6. Learn to love language, and to be anal about it, to the point that you'll never write "alot."

>> No.12352359
File: 28 KB, 331x499, 51FS4ND305L._SX329_BO1,204,203,200_.jpg [View same] [iqdb] [saucenao] [google]
12352359

>>12351541
OP you should read Robert Olen Butler's book From Where You Dream and try the techniques he describes in the workshop section. They are very difficult if you take them seriously. Here is his advice about journaling. There is more to it and I do recommend reading the whole book though (several times) and really seriously practicing what he promotes. If you do this the stories will start coming to you from a deep place instead stuff that you write "from your head" which is not going to connect with readers

>At the end of the day or beginning of the next day, return to some event of the day that evoked an emotion in you. Record that event in the journal. But do this only -- only -- moment to moment through the senses. Absolutely never name an emotion; never start explaining or analyzing or interpreting an emotion. Record only through those five ways I mentioned that we feel emotions -- signals inside the body, signals outside the body, flashes of the past, flashes of the future, sensual selectivity -- which are therefore the best way to express emotions.

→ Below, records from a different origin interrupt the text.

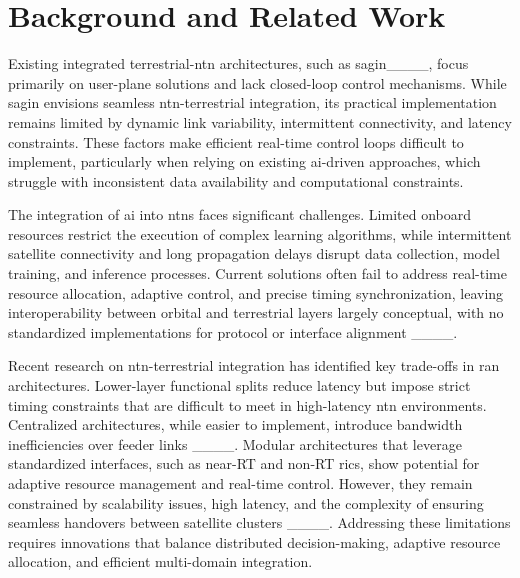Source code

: \section{Background and Related Work}
\label{sec:background}

Existing integrated terrestrial-\gls{ntn} architectures, such as \gls{sagin}____, focus primarily on user-plane solutions and lack closed-loop control mechanisms. While \gls{sagin} envisions seamless \gls{ntn}-terrestrial integration, its practical implementation remains limited by dynamic link variability, intermittent connectivity, and latency constraints. These factors make efficient real-time control loops difficult to implement, particularly when relying on existing \gls{ai}-driven approaches, which struggle with inconsistent data availability and computational constraints.

The integration of \gls{ai} into \glspl{ntn} faces significant challenges. Limited onboard resources restrict the execution of complex learning algorithms, while intermittent satellite connectivity and long propagation delays disrupt data collection, model training, and inference processes. Current solutions often fail to address real-time resource allocation, adaptive control, and precise timing synchronization, leaving interoperability between orbital and terrestrial layers largely conceptual, with no standardized implementations for protocol or interface alignment ____.

Recent research on \gls{ntn}-terrestrial integration has identified key trade-offs in \gls{ran} architectures. Lower-layer functional splits reduce latency but impose strict timing constraints that are difficult to meet in high-latency \gls{ntn} environments. Centralized architectures, while easier to implement, introduce bandwidth inefficiencies over feeder links ____. Modular architectures that leverage standardized interfaces, such as near-RT and non-RT \glspl{ric}, show potential for adaptive resource management and real-time control. However, they remain constrained by scalability issues, high latency, and the complexity of ensuring seamless handovers between satellite clusters ____. Addressing these limitations requires innovations that balance distributed decision-making, adaptive resource allocation, and efficient multi-domain integration.

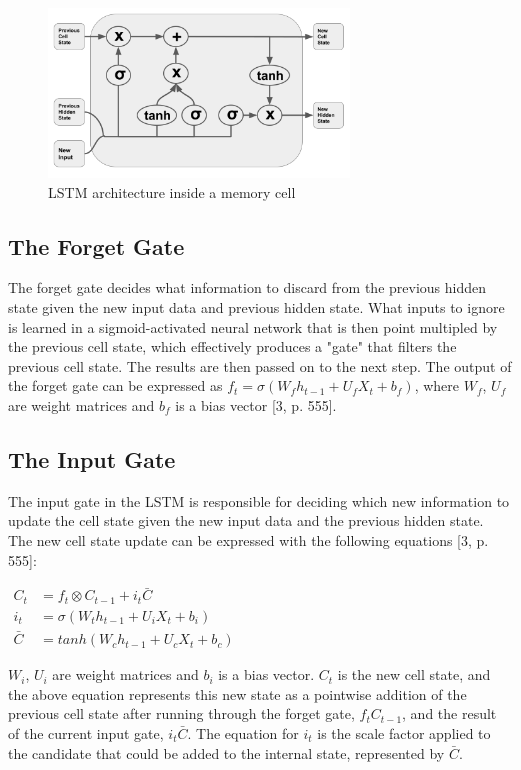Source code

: \documentclass[journal]{IEEEtran}
\begin{document}
\begin{figure}[h]
  \centering
  \includegraphics[width=8cm]{jordan_lstm_architecture.png}
  \caption{LSTM architecture inside a memory cell}
\end{figure}

\subsection{The Forget Gate}
The forget gate decides what information to discard from the previous hidden state given
the new input data and previous hidden state. What inputs to ignore is learned in a sigmoid-activated
neural network that is then point multipled by the previous cell state, which effectively produces a "gate" that
filters the previous cell state. The results are then passed on to the next step. The output of the forget gate
can be expressed as $f_{t} = \sigma(W_{f}h_{t-1} + U_{f}X_{t} + b_{f})$,
where $W_{f}$, $U_{f}$ are weight matrices and $b_{f}$ is a bias vector [3, p. 555].

\subsection{The Input Gate}
The input gate in the LSTM is responsible for deciding which new
information to update the cell state given the new input data and the previous hidden state.
The new cell state update can be expressed with the following equations [3, p. 555]:

$\begin{array}{ll}
C_{t}   & = f_{t} \otimes C_{t-1} + i_{t}\bar{C} \\
i_{t}   & = \sigma(W_{t}h_{t-1} + U_{i}X_{t} + b_{i}) \\
\bar{C} & = tanh(W_{c}h_{t-1} + U_{c}X_{t} + b_{c})
\end{array}$

$W_{i}$, $U_{i}$ are weight matrices and $b_{i}$ is a bias vector. $C_{t}$ is the new cell state, and the above equation
represents this new state as a pointwise addition of the previous cell state after
running through the forget gate, $f_{t}C_{t-1}$, and the result of the current input gate, $i_{t}\bar{C}$.
The equation for $i_{t}$ is the scale factor applied to the candidate that could be added to the
internal state, represented by $\bar{C}$.
\end{document}
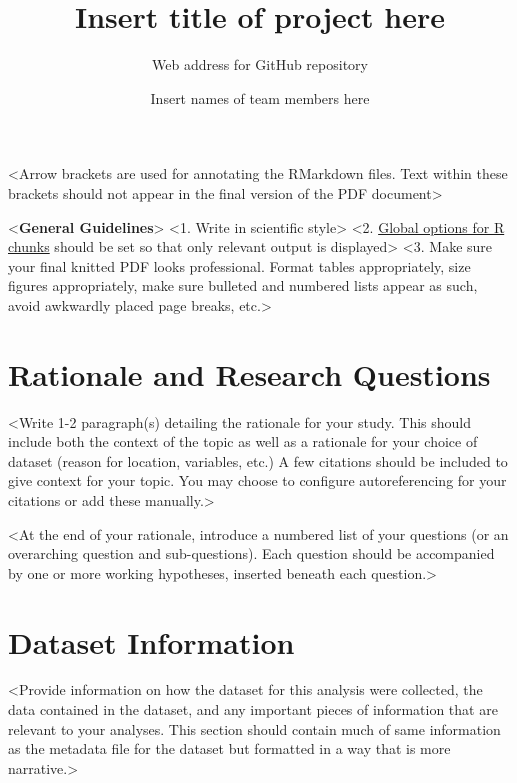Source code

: \documentclass[12pt,]{article}
\title{Insert title of project here}
\subtitle{Web address for GitHub repository}
\author{Insert names of team members here}
\date{}
\begin{document}
\maketitle

\newpage

\textless{}Arrow brackets are used for annotating the RMarkdown files.
Text within these brackets should not appear in the final version of the
PDF document\textgreater{}

\textless{}\textbf{General Guidelines}\textgreater{} \textless{}1. Write
in scientific style\textgreater{} \textless{}2.
\href{https://rmarkdown.rstudio.com/lesson-3.html}{Global options for R
chunks} should be set so that only relevant output is
displayed\textgreater{} \textless{}3. Make sure your final knitted PDF
looks professional. Format tables appropriately, size figures
appropriately, make sure bulleted and numbered lists appear as such,
avoid awkwardly placed page breaks, etc.\textgreater{}

\hypertarget{rationale-and-research-questions}{%
\section{Rationale and Research
Questions}\label{rationale-and-research-questions}}

\textless{}Write 1-2 paragraph(s) detailing the rationale for your
study. This should include both the context of the topic as well as a
rationale for your choice of dataset (reason for location, variables,
etc.) A few citations should be included to give context for your topic.
You may choose to configure autoreferencing for your citations or add
these manually.\textgreater{}

\textless{}At the end of your rationale, introduce a numbered list of
your questions (or an overarching question and sub-questions). Each
question should be accompanied by one or more working hypotheses,
inserted beneath each question.\textgreater{}

\newpage

\hypertarget{dataset-information}{%
\section{Dataset Information}\label{dataset-information}}

\textless{}Provide information on how the dataset for this analysis were
collected, the data contained in the dataset, and any important pieces
of information that are relevant to your analyses. This section should
contain much of same information as the metadata file for the dataset
but formatted in a way that is more narrative.\textgreater{}
\end{document}
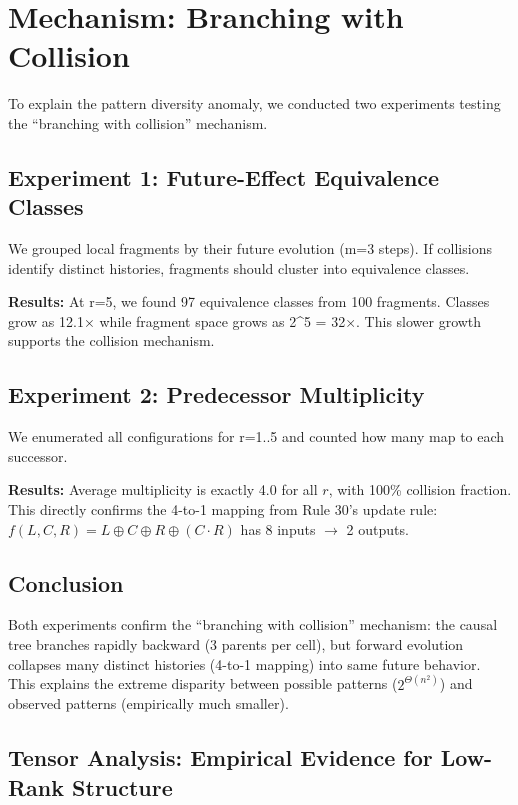 \documentclass[11pt]{article}
\begin{document}
\section{Mechanism: Branching with Collision}
\label{sec:mechanism}

To explain the pattern diversity anomaly, we conducted two experiments testing the ``branching with collision'' mechanism.

\subsection{Experiment 1: Future-Effect Equivalence Classes}

We grouped local fragments by their future evolution (m=3 steps). If collisions identify distinct histories, fragments should cluster into equivalence classes.

\textbf{Results:} At r=5, we found 97 equivalence classes from 100 fragments. Classes grow as 12.1× while fragment space grows as 2^5 = 32×. This slower growth supports the collision mechanism.

\subsection{Experiment 2: Predecessor Multiplicity}

We enumerated all configurations for r=1..5 and counted how many map to each successor.

\textbf{Results:} Average multiplicity is exactly 4.0 for all $r$, with 100\% collision fraction. This directly confirms the 4-to-1 mapping from Rule 30's update rule: $f(L,C,R) = L \oplus C \oplus R \oplus (C \cdot R)$ has 8 inputs $\to$ 2 outputs.

\subsection{Conclusion}

Both experiments confirm the ``branching with collision'' mechanism: the causal tree branches rapidly backward (3 parents per cell), but forward evolution collapses many distinct histories (4-to-1 mapping) into same future behavior. This explains the extreme disparity between possible patterns ($2^{\Theta(n^2)}$) and observed patterns (empirically much smaller).

\subsection{Tensor Analysis: Empirical Evidence for Low-Rank Structure}
\end{document}
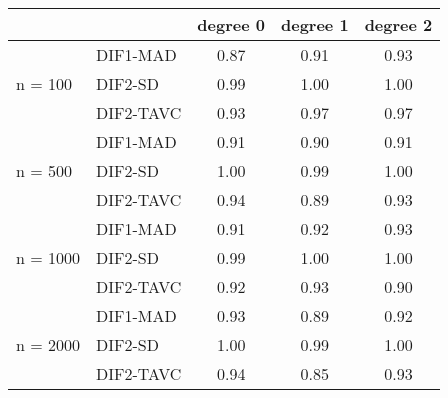 \begin{tabular}{|l|l|c|c|c|}
  \hline
 &  & degree 0 & degree 1 & degree 2 \\ 
  \hline
 & DIF1-MAD & 0.87 & 0.91 & 0.93 \\ 
  n = 100 & DIF2-SD & 0.99 & 1.00 & 1.00 \\ 
   & DIF2-TAVC & 0.93 & 0.97 & 0.97 \\ 
   & DIF1-MAD & 0.91 & 0.90 & 0.91 \\ 
  n = 500 & DIF2-SD & 1.00 & 0.99 & 1.00 \\ 
   & DIF2-TAVC & 0.94 & 0.89 & 0.93 \\ 
   & DIF1-MAD & 0.91 & 0.92 & 0.93 \\ 
  n = 1000 & DIF2-SD & 0.99 & 1.00 & 1.00 \\ 
   & DIF2-TAVC & 0.92 & 0.93 & 0.90 \\ 
   & DIF1-MAD & 0.93 & 0.89 & 0.92 \\ 
  n = 2000 & DIF2-SD & 1.00 & 0.99 & 1.00 \\ 
   & DIF2-TAVC & 0.94 & 0.85 & 0.93 \\ 
   \hline
\end{tabular}
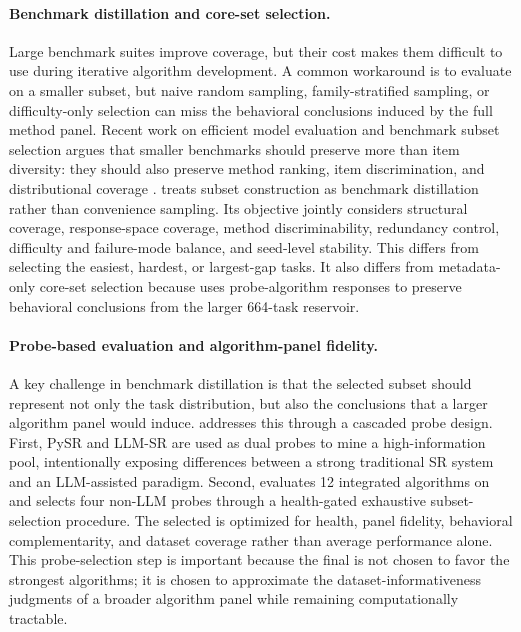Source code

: \paragraph{Benchmark distillation and core-set selection.}
Large benchmark suites improve coverage, but their cost makes them difficult to use during iterative algorithm development. A common workaround is to evaluate on a smaller subset, but naive random sampling, family-stratified sampling, or difficulty-only selection can miss the behavioral conclusions induced by the full method panel. Recent work on efficient model evaluation and benchmark subset selection argues that smaller benchmarks should preserve more than item diversity: they should also preserve method ranking, item discrimination, and distributional coverage \citep{perlitz2024efficient,polo2024tinybenchmarks,vivek2024anchorpoints,saranathan2025sublime}. \arena{} treats subset construction as benchmark distillation rather than convenience sampling. Its \core{} objective jointly considers structural coverage, response-space coverage, method discriminability, redundancy control, difficulty and failure-mode balance, and seed-level stability. This differs from selecting the easiest, hardest, or largest-gap tasks. It also differs from metadata-only core-set selection because \arena{} uses probe-algorithm responses to preserve behavioral conclusions from the larger 664-task reservoir.

\paragraph{Probe-based evaluation and algorithm-panel fidelity.}
A key challenge in benchmark distillation is that the selected subset should represent not only the task distribution, but also the conclusions that a larger algorithm panel would induce. \arena{} addresses this through a cascaded probe design. First, PySR and LLM-SR are used as dual probes to mine a high-information \candidate{} pool, intentionally exposing differences between a strong traditional SR system and an LLM-assisted paradigm. Second, \arena{} evaluates 12 integrated algorithms on \candidate{} and selects four non-LLM probes through a health-gated exhaustive subset-selection procedure. The selected \probe{} is optimized for health, panel fidelity, behavioral complementarity, and dataset coverage rather than average performance alone. This probe-selection step is important because the final \core{} is not chosen to favor the strongest algorithms; it is chosen to approximate the dataset-informativeness judgments of a broader algorithm panel while remaining computationally tractable.

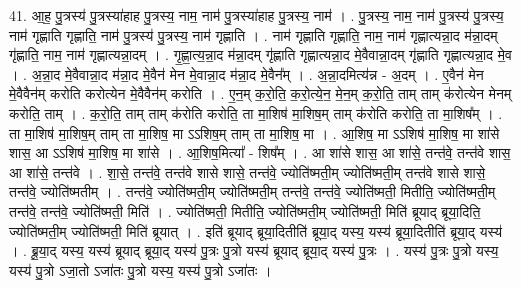 \documentclass[17pt]{extarticle}
\begin{document}
41. आ॒ह॒ पु॒त्रस्य॑ पु॒त्रस्या॑हाह पु॒त्रस्य॒ नाम॒ नाम॑ पु॒त्रस्या॑हाह पु॒त्रस्य॒ नाम॑ । . पु॒त्रस्य॒ नाम॒ नाम॑ पु॒त्रस्य॑ पु॒त्रस्य॒ नाम॑ गृह्णाति गृह्णाति॒ नाम॑ पु॒त्रस्य॑ पु॒त्रस्य॒ नाम॑ गृह्णाति । . नाम॑ गृह्णाति गृह्णाति॒ नाम॒ नाम॑ गृह्णात्यन्ना॒द म॑न्ना॒दम् गृ॑ह्णाति॒ नाम॒ नाम॑ गृह्णात्यन्ना॒दम् । . गृ॒ह्णा॒त्य॒न्ना॒द म॑न्ना॒दम् गृ॑ह्णाति गृह्णात्यन्ना॒द मे॒वैवान्ना॒दम् गृ॑ह्णाति गृह्णात्यन्ना॒द मे॒व । . अ॒न्ना॒द मे॒वैवान्ना॒द म॑न्ना॒द मे॒वैन॑ मेन मे॒वान्ना॒द म॑न्ना॒द मे॒वैन᳚म् । . अ॒न्ना॒दमित्य॑न्न - अ॒दम् । . ए॒वैन॑ मेन मे॒वैवैन॑म् करोति करोत्येन मे॒वैवैन॑म् करोति । . ए॒न॒म् क॒रो॒ति॒ क॒रो॒त्ये॒न॒ मे॒न॒म् क॒रो॒ति॒ ताम् ताम् क॑रोत्येन मेनम् करोति॒ ताम् । . क॒रो॒ति॒ ताम् ताम् क॑रोति करोति॒ ता मा॒शिष॑ मा॒शिष॒म् ताम् क॑रोति करोति॒ ता मा॒शिष᳚म् । . ता मा॒शिष॑ मा॒शिष॒म् ताम् ता मा॒शिष॒ मा ऽऽशिष॒म् ताम् ता मा॒शिष॒ मा । . आ॒शिष॒ मा ऽऽशिष॑ मा॒शिष॒ मा शा॑से शास॒ आ ऽऽशिष॑ मा॒शिष॒ मा शा॑से । . आ॒शिष॒मित्या᳚ - शिष᳚म् । . आ शा॑से शास॒ आ शा॑से॒ तन्त॑वे॒ तन्त॑वे शास॒ आ शा॑से॒ तन्त॑वे । . शा॒से॒ तन्त॑वे॒ तन्त॑वे शासे शासे॒ तन्त॑वे॒ ज्योति॑ष्मती॒म् ज्योति॑ष्मती॒म् तन्त॑वे शासे शासे॒ तन्त॑वे॒ ज्योति॑ष्मतीम् । . तन्त॑वे॒ ज्योति॑ष्मती॒म् ज्योति॑ष्मती॒म् तन्त॑वे॒ तन्त॑वे॒ ज्योति॑ष्मती॒ मितीति॒ ज्योति॑ष्मती॒म् तन्त॑वे॒ तन्त॑वे॒ ज्योति॑ष्मती॒ मिति॑ । . ज्योति॑ष्मती॒ मितीति॒ ज्योति॑ष्मती॒म् ज्योति॑ष्मती॒ मिति॑ ब्रूयाद् ब्रूया॒दिति॒ ज्योति॑ष्मती॒म् ज्योति॑ष्मती॒ मिति॑ ब्रूयात् । . इति॑ ब्रूयाद् ब्रूया॒दितीति॑ ब्रूया॒द् यस्य॒ यस्य॑ ब्रूया॒दितीति॑ ब्रूया॒द् यस्य॑ । . ब्रू॒या॒द् यस्य॒ यस्य॑ ब्रूयाद् ब्रूया॒द् यस्य॑ पु॒त्रः पु॒त्रो यस्य॑ ब्रूयाद् ब्रूया॒द् यस्य॑ पु॒त्रः । . यस्य॑ पु॒त्रः पु॒त्रो यस्य॒ यस्य॑ पु॒त्रो ऽजा॒तो ऽजा॑तः पु॒त्रो यस्य॒ यस्य॑ पु॒त्रो ऽजा॑तः । \newline
\end{document}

Then after a couple of weeks of this...

>From then on each day's journaling should have two parts to it. First, write a new entry. Then, when you've finished, go back and read the journal entry of two weeks ago, and with a marker pen slash through all the examples of abstraction, generalization, summary, analysis, and interpretation you see in the text, leaving only moment-to-moment sense-based events and impressions.

Another book that I recommend, though not as strongly, is Method Writing by Jack Grapes.